Throughout the history of the TSP, researchers have relied on the availability of standard test instances to measure the progress of proposed solution methods. Early research papers by Dantzig, Fulkerson, and Johnson (1954), Held and Karp (1962), and Karg and Thompson (1964) included distance matrices for their main test instances, but this quickly became infeasible as the size of the studied problems grew over time. In its place, TSP researchers made their test instances available as computer-readable files stored on tape, punchcards or other media. In 1990, Gerhard Reinelt collected many of these test instances together with a wide collection of new examples drawn from industrial applications and from geographic problems featuring the locations of cities on maps. Reinelt's library is called the TSPLIB; it contains over 100 examples with sizes from 14 cities up to 85,900 cities.

To provide additional tests for the TSP, particularly for large instances, we have made available the following sets of examples (all stored in TSPLIB format).

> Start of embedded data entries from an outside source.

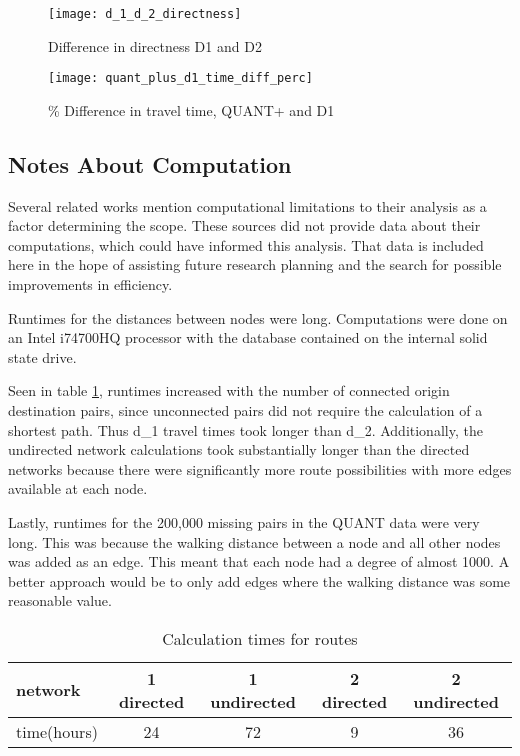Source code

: \begin{figure}
\centering
\texttt{[image: d\_1\_d\_2\_directness]}
\caption{Difference in directness D1 and D2}
\label{fig:d1_d2_directness}
\end{figure}

\begin{figure}
\centering
\texttt{[image: quant\_plus\_d1\_time\_diff\_perc]}
\caption{\% Difference in travel time, QUANT+ and D1}
\label{fig:quant_d1_time}
\end{figure}

\subsection{Notes About Computation}

Several related works mention computational limitations to their analysis as a factor determining the scope. These sources did not provide data about their computations, which could have informed this analysis. That data is included here in the hope of assisting future research planning and the search for possible improvements in efficiency. 

Runtimes for the distances between nodes were long. Computations were done on an Intel i74700HQ processor with the database contained on the internal solid state drive. 

Seen in table \ref{table:net_calc_times}, runtimes increased with the number of connected origin destination pairs, since unconnected pairs  did not require the calculation of a shortest path. Thus d\_1 travel times took longer than d\_2. Additionally, the undirected network calculations took substantially longer than the directed networks because there were significantly more route possibilities with more edges available at each node. 

Lastly, runtimes for the 200,000 missing pairs in the QUANT data were very long. This was because the walking distance between a node and all other nodes was added as an edge. This meant that each node had a degree of almost 1000. A better approach would be to only add edges where the walking distance was some reasonable value. 




\begin{table}[]
\centering
\begin{tabular}{@{}lcccc@{}}
network     & 1 directed  & 1 undirected & 2 directed  & 2 undirected \\ 
\midrule
time(hours) & 24 & 72  & 9 & 36 \\ \bottomrule
\end{tabular}
\caption{Calculation times for routes}
\label{table:net_calc_times}
\end{table}

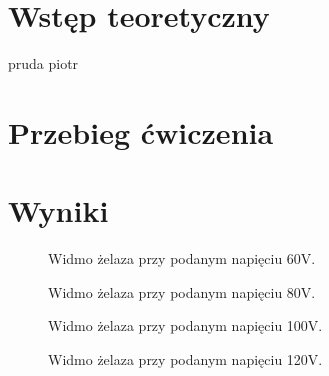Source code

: \documentclass[11pt,a4paper]{article}
\begin{document}
\section{Wstęp teoretyczny}
pruda piotr
\section{Przebieg ćwiczenia}
\section{Wyniki}

\begin{figure}[H]
\centering
\resizebox{.8\linewidth}{!}{}
\caption{Widmo żelaza przy podanym napięciu 60V.}
\label{fig1}
\end{figure}

\begin{figure}[H]
\centering
\resizebox{.8\linewidth}{!}{}
\caption{Widmo żelaza przy podanym napięciu 80V.}
\label{fig1}
\end{figure}

\begin{figure}[H]
\centering
\resizebox{.8\linewidth}{!}{}
\caption{Widmo żelaza przy podanym napięciu 100V.}
\label{fig1}
\end{figure}

\begin{figure}[H]
\centering
\resizebox{.8\linewidth}{!}{}
\caption{Widmo żelaza przy podanym napięciu 120V.}
\label{fig1}
\end{figure}
\end{document}
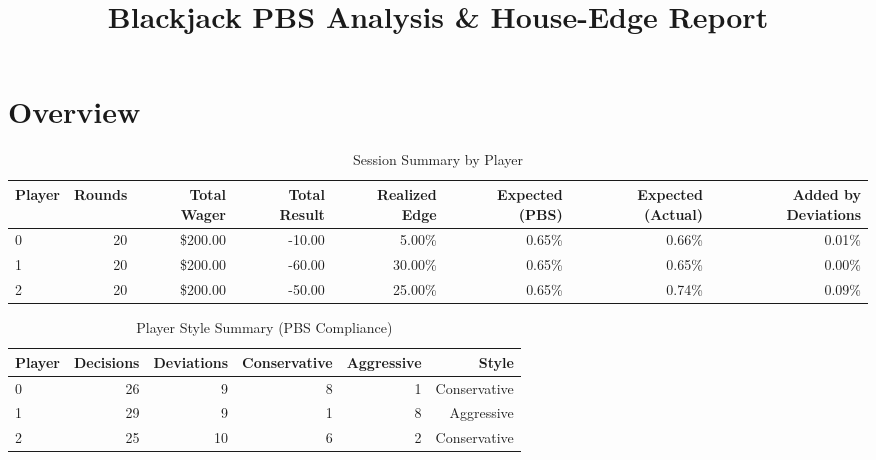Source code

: \documentclass[11pt]{article}
\title{Blackjack PBS Analysis \& House-Edge Report}
\date{}
\begin{document}
\maketitle

\section*{Overview}
\begin{table}[ht]
\centering
\caption{Session Summary by Player}
\label{tab:session\_summary}
\begin{tabular}{l | r | r | r | r | r | r | r}
\hline
Player & Rounds & Total Wager & Total Result & Realized Edge & Expected (PBS) & Expected (Actual) & Added by Deviations \\ \hline
0 & 20 & \$200.00 & -10.00 & 5.00\% & 0.65\% & 0.66\% & 0.01\% \\
1 & 20 & \$200.00 & -60.00 & 30.00\% & 0.65\% & 0.65\% & 0.00\% \\
2 & 20 & \$200.00 & -50.00 & 25.00\% & 0.65\% & 0.74\% & 0.09\% \\
\hline
\end{tabular}
\end{table}
\begin{table}[ht]
\centering
\caption{Player Style Summary (PBS Compliance)}
\label{tab:style\_summary}
\begin{tabular}{l | r | r | r | r | r}
\hline
Player & Decisions & Deviations & Conservative & Aggressive & Style \\ \hline
0 & 26 & 9 & 8 & 1 & Conservative \\
1 & 29 & 9 & 1 & 8 & Aggressive \\
2 & 25 & 10 & 6 & 2 & Conservative \\
\hline
\end{tabular}
\end{table}
\end{document}
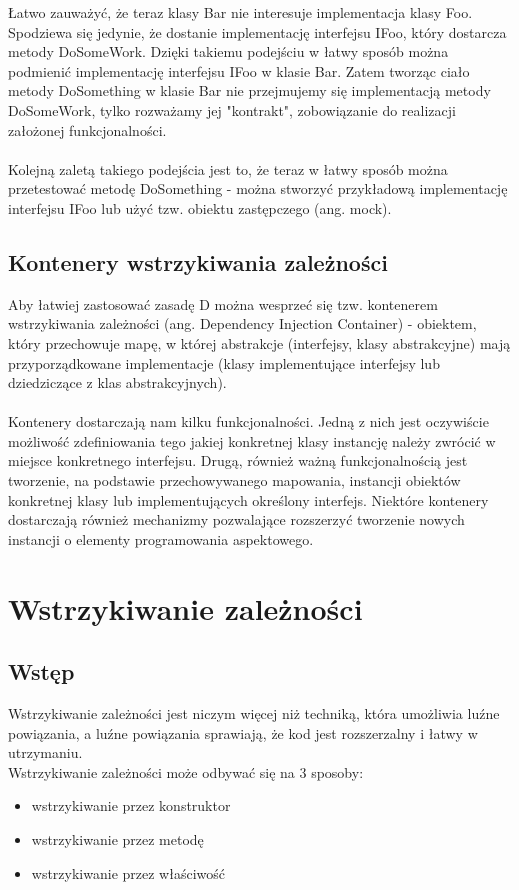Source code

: \documentclass[12pt]{article}
\begin{document}
Łatwo zauważyć, że teraz klasy Bar nie interesuje implementacja klasy Foo. Spodziewa się jedynie, że dostanie implementację interfejsu IFoo, który dostarcza metody DoSomeWork. Dzięki takiemu podejściu w łatwy sposób można podmienić implementację interfejsu IFoo w klasie Bar. Zatem tworząc ciało metody DoSomething w klasie Bar nie przejmujemy się implementacją metody DoSomeWork, tylko rozważamy jej "kontrakt", zobowiązanie do realizacji założonej funkcjonalności.\\
\\
Kolejną zaletą takiego podejścia jest to, że teraz w łatwy sposób można przetestować metodę DoSomething - można stworzyć przykładową implementację interfejsu IFoo lub użyć tzw. obiektu zastępczego (ang. mock).


\subsection{Kontenery wstrzykiwania zależności}
Aby łatwiej zastosować zasadę D można wesprzeć się tzw. kontenerem wstrzykiwania zależności (ang. Dependency Injection Container) - obiektem, który przechowuje mapę, w której abstrakcje (interfejsy, klasy abstrakcyjne) mają przyporządkowane implementacje (klasy implementujące interfejsy lub dziedziczące z klas abstrakcyjnych).\\
\\
Kontenery dostarczają nam kilku funkcjonalności. Jedną z nich jest oczywiście możliwość zdefiniowania tego jakiej konkretnej klasy instancję należy zwrócić w miejsce konkretnego interfejsu. Drugą, również ważną funkcjonalnością jest tworzenie, na podstawie przechowywanego mapowania, instancji obiektów konkretnej klasy lub implementujących określony interfejs. Niektóre kontenery dostarczają również mechanizmy pozwalające rozszerzyć tworzenie nowych instancji o elementy programowania aspektowego.



\clearpage
\section{Wstrzykiwanie zależności}
\subsection{Wstęp}
Wstrzykiwanie zależności jest niczym więcej niż techniką, która umożliwia luźne powiązania, a luźne powiązania sprawiają, że kod jest rozszerzalny i łatwy w utrzymaniu.\cite{dependency_injection}\\
Wstrzykiwanie zależności może odbywać się na 3 sposoby:
\begin{itemize}
	\item wstrzykiwanie przez konstruktor
	\item wstrzykiwanie przez metodę
	\item wstrzykiwanie przez właściwość
\end{itemize}
\end{document}
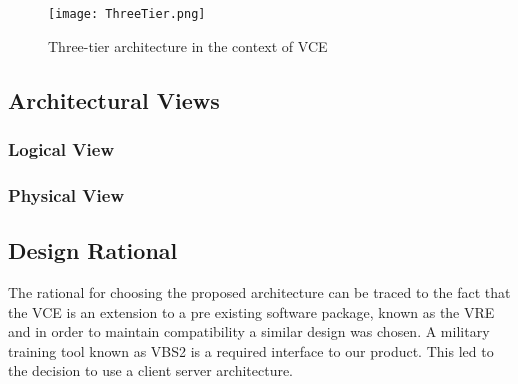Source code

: \documentclass[11pt,a4paper]{report}
\begin{document}
	\begin{figure}[h!]
		\centering
		\texttt{[image: ThreeTier.png]}
		\caption{Three-tier architecture in the context of VCE}
	\end{figure}

\subsection{Architectural Views}

\subsubsection{Logical View}

\subsubsection{Physical View}

\subsection{Design Rational}

    The rational for choosing the proposed architecture can be traced to the
    fact that the VCE is an extension to a pre existing software package, known
    as the VRE and in order to maintain compatibility a similar design was
    chosen.  A military training tool known as VBS2 is a required interface to
    our product.  This led to the decision to use a client server architecture.
\end{document}
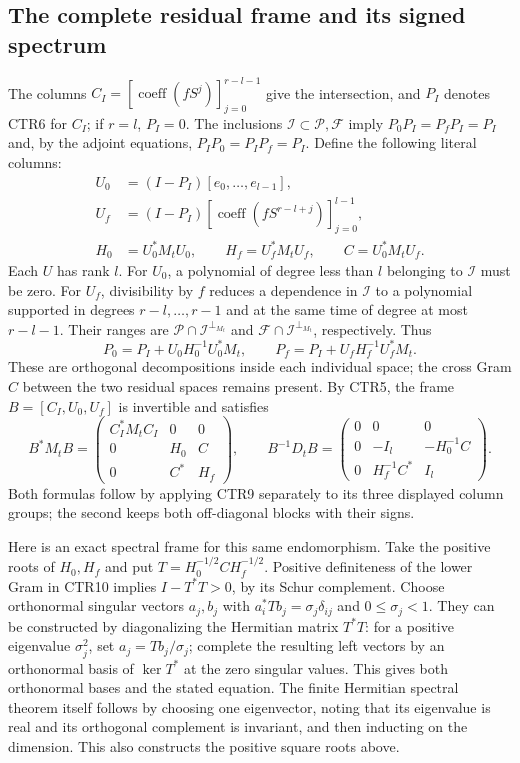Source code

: \subsection{The complete residual frame and its signed spectrum}
The columns $C_I=[\operatorname{coeff}(fS^j)]_{j=0}^{r-l-1}$ give the
intersection, and $P_I$ denotes CTR6 for $C_I$; if $r=l$, $P_I=0$.
The inclusions $\mathcal I\subset\mathcal P,\mathcal F$ imply
$P_0P_I=P_fP_I=P_I$ and, by the adjoint equations,
$P_IP_0=P_IP_f=P_I$. Define the following literal columns:
\[
 \begin{split}
 U_0&=(I-P_I)[e_0,\ldots,e_{l-1}],\\
 U_f&=(I-P_I)[\operatorname{coeff}(fS^{r-l+j})]_{j=0}^{l-1},\\
 H_0&=U_0^*M_tU_0,\qquad H_f=U_f^*M_tU_f,\qquad C=U_0^*M_tU_f.
 \end{split}
 \tag{CTR8}
\]
Each $U$ has rank $l$. For $U_0$, a polynomial of degree less than $l$
belonging to $\mathcal I$ must be zero. For $U_f$, divisibility by $f$
reduces a dependence in $\mathcal I$ to a polynomial supported in degrees
$r-l,\ldots,r-1$ and at the same time of degree at most $r-l-1$.
Their ranges are $\mathcal P\cap\mathcal I^{\perp_{M_t}}$ and
$\mathcal F\cap\mathcal I^{\perp_{M_t}}$, respectively. Thus
\[
 P_0=P_I+U_0H_0^{-1}U_0^*M_t,\qquad
 P_f=P_I+U_fH_f^{-1}U_f^*M_t.
 \tag{CTR9}
\]
These are orthogonal decompositions inside each individual space; the
cross Gram $C$ between the two residual spaces remains present.
By CTR5, the frame $B=[C_I,U_0,U_f]$ is invertible and satisfies
\[
 B^*M_tB=
 \begin{pmatrix}C_I^*M_tC_I&0&0\\0&H_0&C\\0&C^*&H_f\end{pmatrix},\qquad
 B^{-1}D_tB=
 \begin{pmatrix}0&0&0\\0&-I_l&-H_0^{-1}C\\0&H_f^{-1}C^*&I_l\end{pmatrix}.
 \tag{CTR10}
\]
Both formulas follow by applying CTR9 separately to its three displayed
column groups; the second keeps both off-diagonal blocks with their signs.

Here is an exact spectral frame for this same endomorphism. Take the
positive roots of $H_0,H_f$ and put
$T=H_0^{-1/2}CH_f^{-1/2}$. Positive definiteness of the lower Gram in
CTR10 implies $I-T^*T>0$, by its Schur complement. Choose orthonormal
singular vectors $a_j,b_j$ with
$a_i^*Tb_j=\sigma_j\delta_{ij}$ and $0\leq\sigma_j<1$.
They can be constructed by diagonalizing the Hermitian matrix $T^*T$:
for a positive eigenvalue $\sigma_j^2$, set $a_j=Tb_j/\sigma_j$;
complete the resulting left vectors by an orthonormal basis of
$\ker T^*$ at the zero singular values. This gives both orthonormal
bases and the stated equation. The finite Hermitian spectral theorem
itself follows by choosing one eigenvector, noting that its eigenvalue
is real and its orthogonal complement is invariant, and then inducting
on the dimension. This also constructs the positive square roots above.

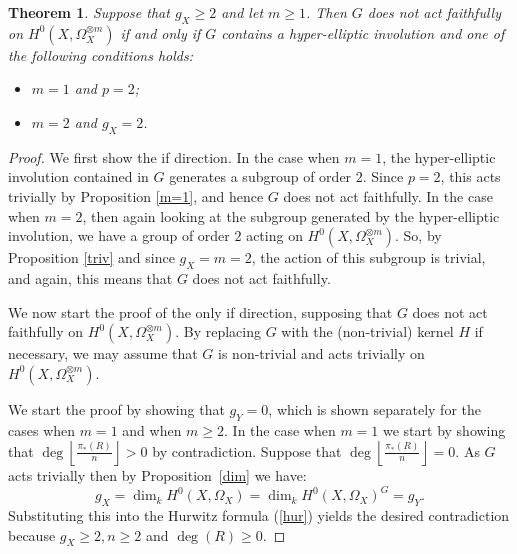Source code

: \documentclass[11pt]{article} %
\newtheorem*{unnumthm}{Theorem}
\theoremstyle{remark}\newtheorem*{rem}{Remark}
\begin{document}
  \begin{unnumthm}
    Suppose that $g_X\geq 2$ and let $m\geq1$. 
    Then $G$ does not act faithfully on $H^0(X,\Omega_X^{\otimes m})$ if and only if $G$ contains a hyper-elliptic involution and one of the following conditions holds:
      \begin{itemize}
	\item $m=1$ and $p=2$;
	\item $m=2$ and $g_X=2$.
      \end{itemize}
  \end{unnumthm}
  \begin{proof}
    We first show the if direction. 
    In the case when $m=1$, the hyper-elliptic involution contained in $G$ generates a subgroup of order $2$.
    Since $p=2$, this acts trivially by Proposition \ref{m=1}, and hence $G$ does not act faithfully.
    In the case when $m=2$, then again looking at the subgroup generated by the hyper-elliptic involution, we have a group of order $2$ acting on $H^0(X,\Omega_X^{\otimes m})$.
    So, by Proposition \ref{triv} and since $g_X=m=2$, the action of this subgroup is trivial, and again, this means that $G$ does not act faithfully.


    We now start the proof of the only if direction, supposing that $G$ does not act faithfully on $H^0(X,\Omega_X^{\otimes m})$. 
    By replacing $G$ with the (non-trivial) kernel $H$ if necessary, we may assume that $G$ is non-trivial and acts trivially on $H^0(X,\Omega_X^{\otimes m})$.


    We start the proof by showing that $g_Y=0$, which is shown separately for the cases when $m=1$ and when $m\geq 2$.
    In the case when $m=1$ we start by showing that $\deg  \left\lfloor \frac {\pi_*(R)}{n} \right\rfloor >0$ by contradiction.
    Suppose that $\deg\left\lfloor \frac{\pi_*(R)}{n} \right\rfloor =0$.
    As $G$ acts trivially then by Proposition~\ref{dim} we have:
      \begin{equation*}
	g_X=\dim_k H^0(X,\Omega_X)=\dim_k H^0(X,\Omega_X)^G=g_Y.
      \end{equation*}
    Substituting this into the Hurwitz formula (\ref{hur}) yields the desired contradiction because $g_X\geq 2, n\geq 2$ and $\deg(R)\geq 0$.


\end{proof}
\end{document}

World National TSP Collection

A set of 27 problems, ranging in size from 28 cities in Western Sahara to 71,009 cities in China. Thirteen of these instances remained unsolved, providing a challenge for new TSP codes.
PBL395 VLSI TSP Collection

A set of 102 problems based on VLSI data sets from the University of Bonn. The problems range in size from 131 cities up to 744,710 cities.
Flags The World TSP

A 1,904,711-city TSP consisting of all locations in the world that are registered as populated cities or towns, as well as several research bases in Antarctica.
Mona Lisa Mona Lisa TSP

A 100,000-city TSP that provides a continous-line drawing of the Mona Lisa. An optimal solution to this example would give a new world record in the solution of the TSP.
USA United States TSP

A 115,475-city TSP through (nearly) all towns, villages, and cities in the United States. $500 prize for best solution found before July 4, 2013.